Search code examples
sqlpostgresqlsubstring

How to withdraw the substring that follow a pattern in PostgreSQL


I need to find a pattern which will give me a substring which follows logic to substring from the right side, after the third _.

What I want to achieve is to retrieve everything up until 3rd _ .
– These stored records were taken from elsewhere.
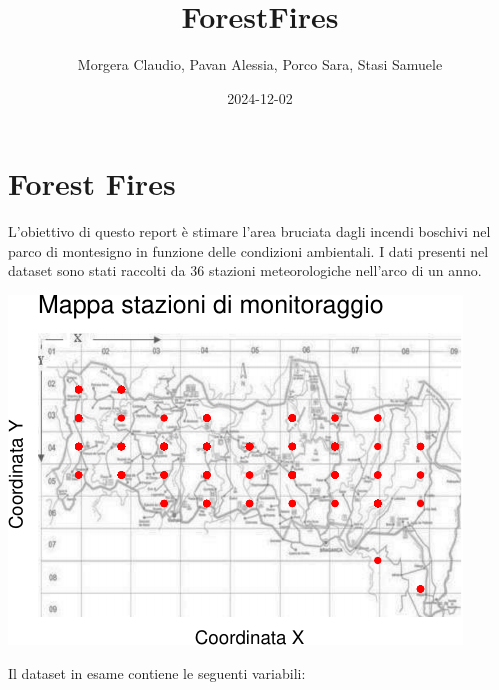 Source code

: \documentclass[
]{article}
\title{ForestFires}
\author{Morgera Claudio, Pavan Alessia, Porco Sara, Stasi Samuele}
\date{2024-12-02}
\begin{document}
\maketitle

\section{Forest Fires}\label{forest-fires}

L'obiettivo di questo report è stimare l'area bruciata dagli incendi
boschivi nel parco di montesigno in funzione delle condizioni
ambientali. I dati presenti nel dataset sono stati raccolti da 36
stazioni meteorologiche nell'arco di un anno. \newline

\begin{center}\includegraphics{ForestFires_files/figure-latex/mappa-1} \end{center}

Il dataset in esame contiene le seguenti variabili:
\end{document}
I tried this SQL, but it did not work

select 
    SUBSTRING('22D_XYZ_xy_100_xyz_123', 1, position('_' in REVERSE('22D_XYZ_xy_100_xyz_123')) - 1) as result;

It returns the 22D whereas I expect 22D_XYZ_xy


Solution

  • The phrase, "substring which follows logic to substring from the right side, after the third _," is difficult to understand. I infer that the intended behavior is to extract the subtring that includes all text before the third _ from the right and not all text before the third _ from the left. When searching from the left, there is also ambiguity as to expected behavior if there are less than three _ characters: should the entire string be returned or should the result be NULL? Unfortunately, the example input, 22D_XYZ_xy_100_xyz_123, and expected output, 22D_XYZ_xy, are consistent with all of these cases. The following query demonstrates all three interpretations:

    SELECT
      string,
      regexp_substr(string, '^.*(?=(_[^_]*){3}$)') as from_right,
      regexp_substr(string, '^([^_]*_){0,2}[^_]*') as from_left,
      regexp_substr(string, '^([^_]*_){2}[^_]*(?=_)') as from_left_requires_3
    FROM (
      VALUES ('22D_XYZ_xy_100_xyz_123'),
             ('1_2_3_4_5_6_7'),
             ('1_2_3_4_5_6'),
             ('1_2_3_4_5_'),
             ('_1_2_3_4_5'),
             ('1_2_3_4_5'),
             ('1_2_3_4'),
             ('1_2_3'),
             ('1_2_'),
             ('1_2'),
             ('1'),
             ('____'),
             ('___'),
             ('__'),
             ('_'),
             (''),
             (NULL)) t(string);
    

    Executing the query gives the following:

    string from_right from_left from_left_requires_3
    '22D_XYZ_xy_100_xyz_123' '22D_XYZ_xy' '22D_XYZ_xy' '22D_XYZ_xy'
    '1_2_3_4_5_6_7' '1_2_3_4' '1_2_3' '1_2_3'
    '1_2_3_4_5_6' '1_2_3' '1_2_3' '1_2_3'
    '1_2_3_4_5_' '1_2_3' '1_2_3' '1_2_3'
    '_1_2_3_4_5' '_1_2' '_1_2' '_1_2'
    '1_2_3_4_5' '1_2' '1_2_3' '1_2_3'
    '1_2_3_4' '1' '1_2_3' '1_2_3'
    '1_2_3' NULL '1_2_3' NULL
    '1_2_' NULL '1_2_' NULL
    '1_2' NULL '1_2' NULL
    '1' NULL '1' NULL
    '____' '_' '__' '__'
    '___' '' '__' '__'
    '__' NULL '__' NULL
    '_' NULL '_' NULL
    '' NULL '' NULL
    NULL NULL NULL NULL

    To search from the right, a positive lookahead zero-length assertion, (?=(_[^_]*){3}$), is used to check that the unmatched portion of the string begins with _ and includes exactly three _ characters. If the assertion is false, then NULL is returned.

    To find the left substring with no more than two _ characters, the regular expression matches up to two substings of zero or more non-_ characters followed by a single _ along with any non-_ characters prior to the next _ or the end of the string.

    Finding the left substring preceding a required third _ is similar to finding the left substring with no more than two _ characters, except that the occurrence specifier for the group is {2} instead of {0,2} and a positive lookahead zero-lengh assertion, (?=_), ensures that _ is the first unmatched character. As with the search from the right, if the assertion is false, then NULL is returned.